TL;DR

There is a working example of Apache Knox and Apache NiFi with Docker here. For all the details about how to set this up and debugging information keep reading.

Overview

Apache Knox is a reverse proxy that simplifies security in front of a Kerberos secured Apache Hadoop cluster and other related components. However, it is not required to have Apache Hadoop to use Knox. One use case for Apache Knox is to provide a single point of entry for disparate components and UIs. Each of these components and UIs can be proxied by Apache Knox.

On the Apache Knox user mailing list the other day, there was an interesting post about using Apache Knox to connect to Apache NiFi. The message author was running into multiple TLS/SSL issues between Apache Knox and Apache NiFi. This post describes how to successfully setup Knox to proxy Apache NiFi.

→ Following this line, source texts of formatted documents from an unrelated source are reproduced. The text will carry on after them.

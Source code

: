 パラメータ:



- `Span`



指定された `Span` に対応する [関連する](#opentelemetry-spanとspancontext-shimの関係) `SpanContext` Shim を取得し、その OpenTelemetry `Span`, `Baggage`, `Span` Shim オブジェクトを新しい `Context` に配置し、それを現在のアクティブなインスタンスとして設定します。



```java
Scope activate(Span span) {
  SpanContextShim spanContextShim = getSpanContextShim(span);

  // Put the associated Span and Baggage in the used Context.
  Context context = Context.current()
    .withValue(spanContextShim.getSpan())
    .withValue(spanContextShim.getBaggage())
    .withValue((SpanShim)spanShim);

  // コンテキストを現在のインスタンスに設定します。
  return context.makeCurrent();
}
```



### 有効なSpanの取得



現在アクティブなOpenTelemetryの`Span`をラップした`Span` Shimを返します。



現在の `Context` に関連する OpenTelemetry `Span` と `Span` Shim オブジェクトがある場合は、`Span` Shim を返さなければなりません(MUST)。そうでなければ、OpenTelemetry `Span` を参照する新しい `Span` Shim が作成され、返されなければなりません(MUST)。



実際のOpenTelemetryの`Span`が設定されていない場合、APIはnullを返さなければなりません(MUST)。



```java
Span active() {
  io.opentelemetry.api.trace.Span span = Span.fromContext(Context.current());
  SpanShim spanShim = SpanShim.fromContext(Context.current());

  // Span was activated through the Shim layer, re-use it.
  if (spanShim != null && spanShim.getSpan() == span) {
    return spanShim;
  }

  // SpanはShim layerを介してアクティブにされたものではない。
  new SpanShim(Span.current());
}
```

Apache Knox Support for Apache NiFi

Apache Knox gained support for Apache NiFi in version 0.14.0 with KNOX-970. The Knox 0.14.0 user guide doesn’t have information (yet) about how to setup Knox for proxying NiFi. A prior understanding of how Apache Knox works would help figure out the integration. There is also some Hortonworks Data Flow (HDF) documentation from Hortonworks for setting up Apache Knox with Apache NiFi.

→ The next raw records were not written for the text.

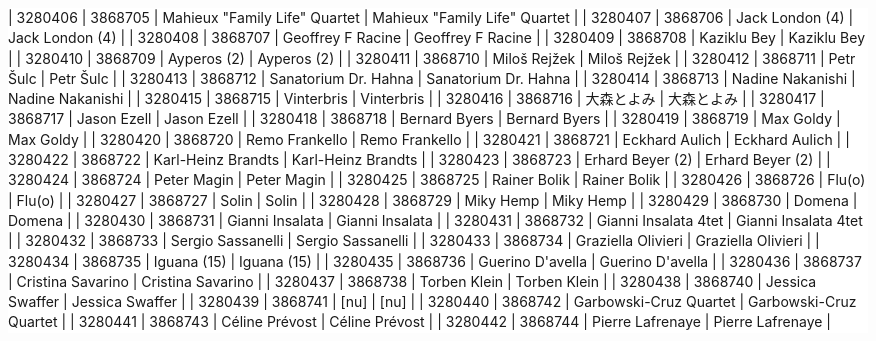 | 3280406 | 3868705 | Mahieux "Family Life" Quartet | Mahieux "Family Life" Quartet |
| 3280407 | 3868706 | Jack London (4) | Jack London (4) |
| 3280408 | 3868707 | Geoffrey F Racine | Geoffrey F Racine |
| 3280409 | 3868708 | Kaziklu Bey | Kaziklu Bey |
| 3280410 | 3868709 | Ayperos (2) | Ayperos (2) |
| 3280411 | 3868710 | Miloš Rejžek | Miloš Rejžek |
| 3280412 | 3868711 | Petr Šulc | Petr Šulc |
| 3280413 | 3868712 | Sanatorium Dr. Hahna | Sanatorium Dr. Hahna |
| 3280414 | 3868713 | Nadine Nakanishi | Nadine Nakanishi |
| 3280415 | 3868715 | Vinterbris | Vinterbris |
| 3280416 | 3868716 | 大森とよみ | 大森とよみ |
| 3280417 | 3868717 | Jason Ezell | Jason Ezell |
| 3280418 | 3868718 | Bernard Byers | Bernard Byers |
| 3280419 | 3868719 | Max Goldy | Max Goldy |
| 3280420 | 3868720 | Remo Frankello | Remo Frankello |
| 3280421 | 3868721 | Eckhard Aulich | Eckhard Aulich |
| 3280422 | 3868722 | Karl-Heinz Brandts | Karl-Heinz Brandts |
| 3280423 | 3868723 | Erhard Beyer (2) | Erhard Beyer (2) |
| 3280424 | 3868724 | Peter Magin | Peter Magin |
| 3280425 | 3868725 | Rainer Bolik | Rainer Bolik |
| 3280426 | 3868726 | Flu(o) | Flu(o) |
| 3280427 | 3868727 | Solin | Solin |
| 3280428 | 3868729 | Miky Hemp | Miky Hemp |
| 3280429 | 3868730 | Domena | Domena |
| 3280430 | 3868731 | Gianni Insalata | Gianni Insalata |
| 3280431 | 3868732 | Gianni Insalata 4tet | Gianni Insalata 4tet |
| 3280432 | 3868733 | Sergio Sassanelli | Sergio Sassanelli |
| 3280433 | 3868734 | Graziella Olivieri | Graziella Olivieri |
| 3280434 | 3868735 | Iguana (15) | Iguana (15) |
| 3280435 | 3868736 | Guerino D'avella | Guerino D'avella |
| 3280436 | 3868737 | Cristina Savarino | Cristina Savarino |
| 3280437 | 3868738 | Torben Klein | Torben Klein |
| 3280438 | 3868740 | Jessica Swaffer | Jessica Swaffer |
| 3280439 | 3868741 | [nu] | [nu] |
| 3280440 | 3868742 | Garbowski-Cruz Quartet | Garbowski-Cruz Quartet |
| 3280441 | 3868743 | Céline Prévost | Céline Prévost |
| 3280442 | 3868744 | Pierre Lafrenaye | Pierre Lafrenaye |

Setting Up Apache Knox and Apache NiFi

There are multiple components involved to setup Apache Knox and Apache NiFi. The Apache NiFi TLS Toolkit helps create TLS/SSL certificates that work for Apache NiFi as well as integrating Apache Knox. Apache NiFi itself will need to be setup. Finally Apache Knox project will be used as both a demo LDAP server and the proxy server. The guide below walks through setting up Apache NiFi secured with TLS, setting up Apache Knox, and finally integrating Apache Knox with Apache NiFi.

Assumptions

  • Running macOS for browser
  • Apache NiFi 1.5.0 on Linux/macOS
  • Apache Knox 1.0.0 on Linux/macOS

Generating SSL/TLS Certificates with Apache NiFi TLS Toolkit

Download and Extract Apache NiFi TLS Toolkit

Download Apache NiFi TLS Toolkit and extract the .tar.gz file.

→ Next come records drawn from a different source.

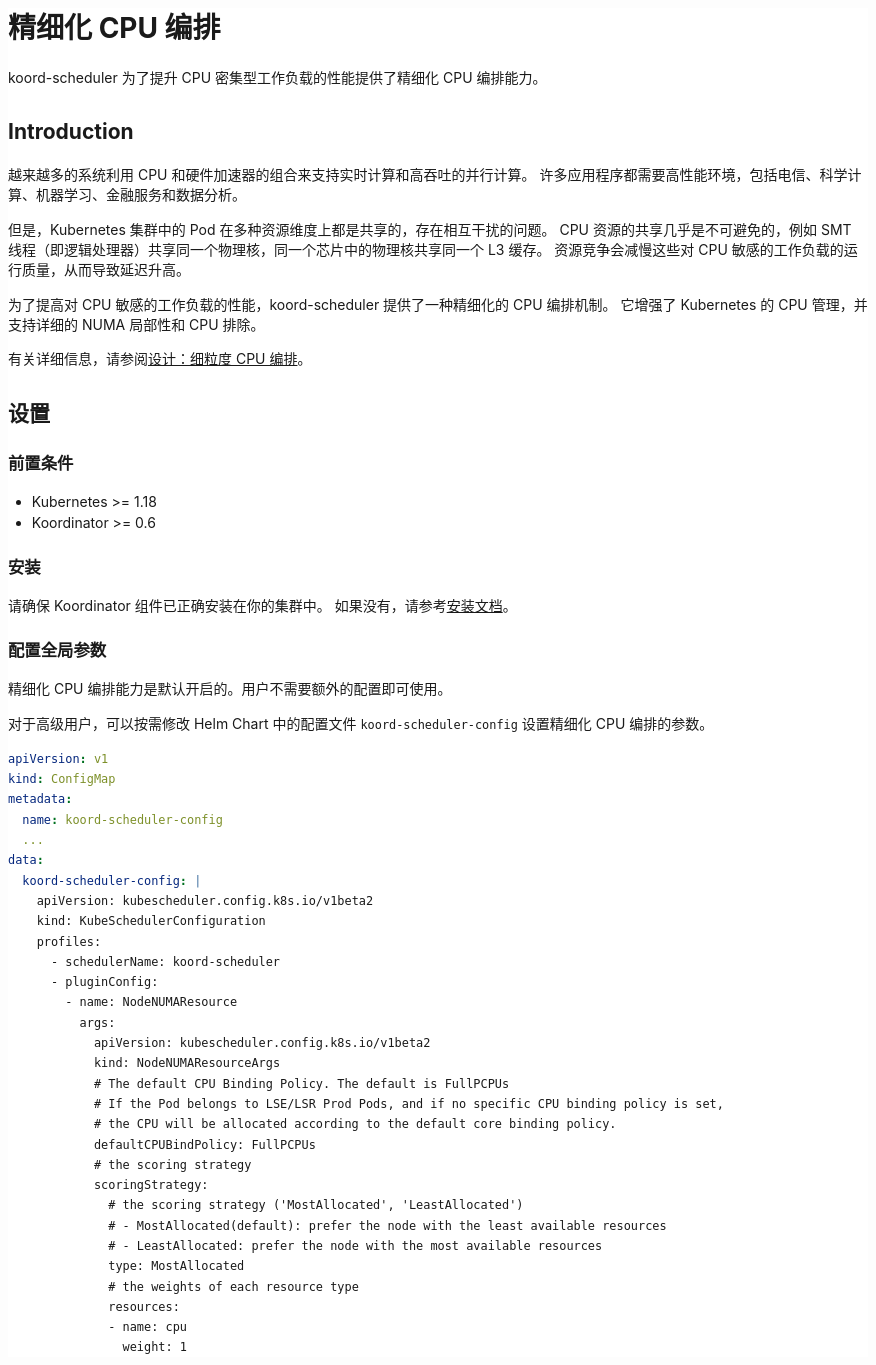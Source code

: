 # 精细化 CPU 编排

koord-scheduler 为了提升 CPU 密集型工作负载的性能提供了精细化 CPU 编排能力。

## Introduction

越来越多的系统利用 CPU 和硬件加速器的组合来支持实时计算和高吞吐的并行计算。 许多应用程序都需要高性能环境，包括电信、科学计算、机器学习、金融服务和数据分析。

但是，Kubernetes 集群中的 Pod 在多种资源维度上都是共享的，存在相互干扰的问题。 CPU 资源的共享几乎是不可避免的，例如 SMT 线程（即逻辑处理器）共享同一个物理核，同一个芯片中的物理核共享同一个 L3 缓存。 资源竞争会减慢这些对 CPU 敏感的工作负载的运行质量，从而导致延迟升高。

为了提高对 CPU 敏感的工作负载的性能，koord-scheduler 提供了一种精细化的 CPU 编排机制。 它增强了 Kubernetes 的 CPU 管理，并支持详细的 NUMA 局部性和 CPU 排除。

有关详细信息，请参阅[设计：细粒度 CPU 编排](/docs/designs/fine-grained-cpu-orchestration)。

## 设置

### 前置条件

- Kubernetes >= 1.18
- Koordinator >= 0.6

### 安装

请确保 Koordinator 组件已正确安装在你的集群中。 如果没有，请参考[安装文档](/docs/installation)。

### 配置全局参数

精细化 CPU 编排能力是默认开启的。用户不需要额外的配置即可使用。

对于高级用户，可以按需修改 Helm Chart 中的配置文件 `koord-scheduler-config` 设置精细化 CPU 编排的参数。

```yaml
apiVersion: v1
kind: ConfigMap
metadata:
  name: koord-scheduler-config
  ...
data:
  koord-scheduler-config: |
    apiVersion: kubescheduler.config.k8s.io/v1beta2
    kind: KubeSchedulerConfiguration
    profiles:
      - schedulerName: koord-scheduler
      - pluginConfig:
        - name: NodeNUMAResource
          args:
            apiVersion: kubescheduler.config.k8s.io/v1beta2
            kind: NodeNUMAResourceArgs
            # The default CPU Binding Policy. The default is FullPCPUs
            # If the Pod belongs to LSE/LSR Prod Pods, and if no specific CPU binding policy is set, 
            # the CPU will be allocated according to the default core binding policy.
            defaultCPUBindPolicy: FullPCPUs
            # the scoring strategy
            scoringStrategy:
              # the scoring strategy ('MostAllocated', 'LeastAllocated')
              # - MostAllocated(default): prefer the node with the least available resources
              # - LeastAllocated: prefer the node with the most available resources
              type: MostAllocated
              # the weights of each resource type
              resources:
              - name: cpu
                weight: 1
```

tar zxvf nifi-toolkit-1.5.0-bin.tar.gz
cd nifi-toolkit-1.5.0

Generate certificates for Apache NiFi host(s), Apache Knox host(s), and initial admin user

Make sure to fill in the NIFI_FQDN_HOSTNAME and the KNOX_FQDN_HOSTNAME.

NIFI_FQDN_HOSTNAME=
./bin/tls-toolkit.sh standalone --hostnames $NIFI_FQDN_HOSTNAME --isOverwrite --trustStorePassword truststore --keyStorePassword nifi --keyStoreType jks

KNOX_FQDN_HOSTNAME=
./bin/tls-toolkit.sh standalone --hostnames $KNOX_FQDN_HOSTNAME --isOverwrite --trustStorePassword truststore --keyStorePassword knox --keyStoreType jks

./bin/tls-toolkit.sh standalone --isOverwrite --clientCertDn CN=nifi-admin,OU=NIFI --clientCertPassword nifi-admin

Note: The above passwords are NOT secure. This is for demo purposes. Removing the --keyStorePassword, --trustStorePassword, and --clientCertPassword options will make the TLS toolkit generate random passwords.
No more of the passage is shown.